Reputation: 275
I could do the same thing in java or c# with ease but doing this in shell scripting involves lot of learning...so any help is appreciated
I have a huge xml node with child nodes like URL (lets say 100K nodes) and I need to split the input.xml with 10K nodes in each subfile,so I get 10 files containing 10K nodes with parent tag in tact (URLSet tab).
<urlset xmlns="http://www.sitemaps.org/schemas/sitemap/0.9">
<url>
<loc> https://www.mywebsite.com/shopping </loc>
<changefreq> Weekly </changefreq>
<priority> 0.8 </priority>
<lastmod> 2016-09-22 </lastmod>
</url>
<url>
<loc> https://www.mywebsite.com/shopping </loc>
<changefreq> Weekly </changefreq>
<priority> 0.8 </priority>
<lastmod> 2016-09-22 </lastmod>
</url>
<url>
<loc> https://www.mywebsite.com/shopping </loc>
<changefreq> Weekly </changefreq>
<priority> 0.8 </priority>
<lastmod> 2016-09-22 </lastmod>
</url>
<url>
<loc> https://www.mywebsite.com/shopping </loc>
<changefreq> Weekly </changefreq>
<priority> 0.8 </priority>
<lastmod> 2016-09-22 </lastmod>
</url>
<url>
<loc> https://www.mywebsite.com/shopping </loc>
<changefreq> Weekly </changefreq>
<priority> 0.8 </priority>
<lastmod> 2016-09-22 </lastmod>
</url>
<url>
<loc> https://www.mywebsite.com/shopping </loc>
<changefreq> Weekly </changefreq>
<priority> 0.8 </priority>
<lastmod> 2016-09-22 </lastmod>
</url>
</urlset>
Upvotes: 1
Views: 669
Reputation: 53498
Short answer is yes, this is totally doable.
XML::Twig
supports "cut" and "paste" operations, as well as incremental parsing (for lower memory footprint).
So you'd do something like:
#!/usr/bin/env perl
use strict;
use warnings;
use XML::Twig;
#new document.
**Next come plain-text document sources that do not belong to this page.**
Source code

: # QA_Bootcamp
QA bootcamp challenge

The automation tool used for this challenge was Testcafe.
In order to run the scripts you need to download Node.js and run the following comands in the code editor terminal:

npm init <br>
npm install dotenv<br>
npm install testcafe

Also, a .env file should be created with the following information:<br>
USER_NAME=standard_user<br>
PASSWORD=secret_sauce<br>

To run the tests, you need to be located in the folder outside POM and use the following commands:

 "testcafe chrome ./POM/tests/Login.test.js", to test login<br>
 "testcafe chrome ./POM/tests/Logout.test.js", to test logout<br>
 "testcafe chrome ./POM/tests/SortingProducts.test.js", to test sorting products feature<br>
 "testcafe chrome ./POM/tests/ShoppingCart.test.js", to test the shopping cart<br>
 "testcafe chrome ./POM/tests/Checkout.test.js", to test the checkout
Manually set xmlns - could copy this from 'original'
#instead though.
my $new_doc = XML::Twig->new;
$new_doc->set_root(
XML::Twig::Elt->new(
'urlset', { xmlns => "http://www.sitemaps.org/schemas/sitemap/0.9" }
)
);
$new_doc->set_pretty_print('indented_a');
my $elt_count = 0;
my $elts_per_doc = 2;
my $count_of_xml = 0;
#handle each 'url' element.
sub handle_url {
my ( $twig, $elt ) = @_;
#more than the count, we output this doc, close it,
#then create a new one.
if ( $elt_count >= $elts_per_doc ) {
$elt_count = 0;
open( my $output, '>', "new_xml_" . $count_of_xml++ . ".xml" )
or warn $!;
print {$output} $new_doc->sprint;
close($output);
$new_doc = XML::Twig->new();
$new_doc->set_root(
XML::Twig::Elt->new(
'urlset',
{ xmlns => "http://www.sitemaps.org/schemas/sitemap/0.9" }
)
);
$new_doc->set_pretty_print('indented_a');
}
#cut this element, paste it into new doc.
#note - this doesn't alter the original on disk - only the 'in memory'
#copy.
$elt->cut;
$elt->paste( $new_doc->root );
$elt_count++;
#purge clears any _closed_ tags from memory, so it preserves
#structure.
$twig->purge;
}
#set a handler, start the parse.
my $twig = XML::Twig->new( twig_handlers => { 'url' => \&handle_url } ) ->parsefile ( 'your_file.xml' );
Upvotes: 2